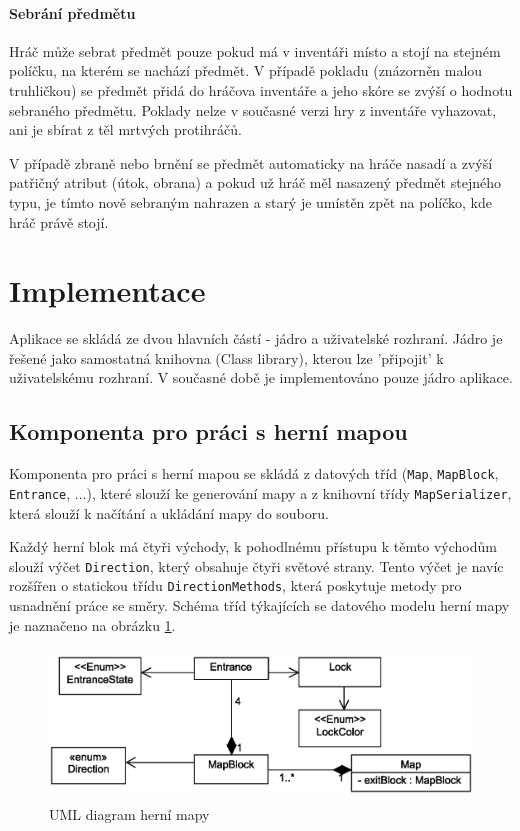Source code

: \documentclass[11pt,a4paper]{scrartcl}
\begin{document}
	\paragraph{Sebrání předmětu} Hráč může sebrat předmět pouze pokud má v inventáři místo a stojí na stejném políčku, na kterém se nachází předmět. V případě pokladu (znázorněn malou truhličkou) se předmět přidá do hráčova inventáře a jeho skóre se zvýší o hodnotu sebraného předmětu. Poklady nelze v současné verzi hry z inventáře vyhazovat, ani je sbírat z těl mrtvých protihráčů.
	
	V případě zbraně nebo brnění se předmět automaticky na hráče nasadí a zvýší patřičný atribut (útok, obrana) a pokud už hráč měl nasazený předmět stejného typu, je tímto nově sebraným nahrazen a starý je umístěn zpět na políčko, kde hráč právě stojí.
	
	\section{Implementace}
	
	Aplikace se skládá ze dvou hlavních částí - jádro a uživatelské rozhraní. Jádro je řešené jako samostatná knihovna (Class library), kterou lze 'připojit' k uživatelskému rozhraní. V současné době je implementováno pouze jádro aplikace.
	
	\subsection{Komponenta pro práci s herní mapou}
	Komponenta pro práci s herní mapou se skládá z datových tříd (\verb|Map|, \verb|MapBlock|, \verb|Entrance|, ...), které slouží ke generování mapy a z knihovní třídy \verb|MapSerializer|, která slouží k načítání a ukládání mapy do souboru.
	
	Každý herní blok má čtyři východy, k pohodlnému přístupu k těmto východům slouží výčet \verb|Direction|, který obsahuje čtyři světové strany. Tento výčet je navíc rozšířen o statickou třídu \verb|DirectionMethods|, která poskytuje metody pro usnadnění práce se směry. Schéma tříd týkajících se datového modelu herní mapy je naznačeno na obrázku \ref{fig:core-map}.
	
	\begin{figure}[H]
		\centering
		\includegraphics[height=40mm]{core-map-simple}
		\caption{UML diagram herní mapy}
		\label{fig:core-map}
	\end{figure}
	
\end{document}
- - -
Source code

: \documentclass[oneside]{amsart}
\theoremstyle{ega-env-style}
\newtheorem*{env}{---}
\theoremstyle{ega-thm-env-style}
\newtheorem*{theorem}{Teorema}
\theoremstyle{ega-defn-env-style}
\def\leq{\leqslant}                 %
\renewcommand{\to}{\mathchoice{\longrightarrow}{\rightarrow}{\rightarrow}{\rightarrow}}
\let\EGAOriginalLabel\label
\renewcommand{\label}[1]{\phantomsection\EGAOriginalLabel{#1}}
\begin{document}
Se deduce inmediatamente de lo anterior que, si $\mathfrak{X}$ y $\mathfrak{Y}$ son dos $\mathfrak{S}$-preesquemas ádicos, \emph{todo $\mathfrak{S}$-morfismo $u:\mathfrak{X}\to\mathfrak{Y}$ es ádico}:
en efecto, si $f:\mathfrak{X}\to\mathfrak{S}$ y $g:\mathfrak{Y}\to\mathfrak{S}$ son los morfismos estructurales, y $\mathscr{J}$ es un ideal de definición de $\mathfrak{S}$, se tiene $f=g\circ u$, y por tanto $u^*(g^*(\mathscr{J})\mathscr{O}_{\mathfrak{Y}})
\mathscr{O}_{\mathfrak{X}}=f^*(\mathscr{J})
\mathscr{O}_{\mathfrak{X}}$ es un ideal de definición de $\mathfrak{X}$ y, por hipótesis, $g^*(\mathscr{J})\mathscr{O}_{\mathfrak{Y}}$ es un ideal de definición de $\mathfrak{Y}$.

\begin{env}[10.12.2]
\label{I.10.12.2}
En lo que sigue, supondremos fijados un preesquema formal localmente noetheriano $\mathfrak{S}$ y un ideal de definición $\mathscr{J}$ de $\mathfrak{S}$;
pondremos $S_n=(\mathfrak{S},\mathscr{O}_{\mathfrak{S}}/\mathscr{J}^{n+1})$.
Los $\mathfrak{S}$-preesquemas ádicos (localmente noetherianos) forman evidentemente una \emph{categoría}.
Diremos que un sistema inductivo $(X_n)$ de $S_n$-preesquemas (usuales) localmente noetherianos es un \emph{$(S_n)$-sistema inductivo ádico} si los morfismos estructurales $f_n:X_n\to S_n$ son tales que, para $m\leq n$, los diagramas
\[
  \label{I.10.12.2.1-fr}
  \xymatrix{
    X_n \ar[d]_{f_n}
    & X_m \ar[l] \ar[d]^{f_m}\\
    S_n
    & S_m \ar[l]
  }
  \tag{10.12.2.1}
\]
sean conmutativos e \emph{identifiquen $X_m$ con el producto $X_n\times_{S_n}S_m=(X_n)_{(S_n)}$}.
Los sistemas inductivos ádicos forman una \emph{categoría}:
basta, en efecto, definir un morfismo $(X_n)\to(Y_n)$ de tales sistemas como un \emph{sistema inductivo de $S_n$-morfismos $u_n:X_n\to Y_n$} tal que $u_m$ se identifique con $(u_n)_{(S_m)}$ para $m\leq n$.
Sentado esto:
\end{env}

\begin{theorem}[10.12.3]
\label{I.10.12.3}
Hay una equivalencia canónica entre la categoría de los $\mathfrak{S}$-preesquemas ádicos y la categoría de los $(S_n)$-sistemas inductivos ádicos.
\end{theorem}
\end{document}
- - -
> _ACTION ITEM_: Copy out all lines from the material above that contain the string "inductivos".

> _REPLY_:
Los sistemas inductivos ádicos forman una \emph{categoría}:
Hay una equivalencia canónica entre la categoría de los $\mathfrak{S}$-preesquemas ádicos y la categoría de los $(S_n)$-sistemas inductivos ádicos.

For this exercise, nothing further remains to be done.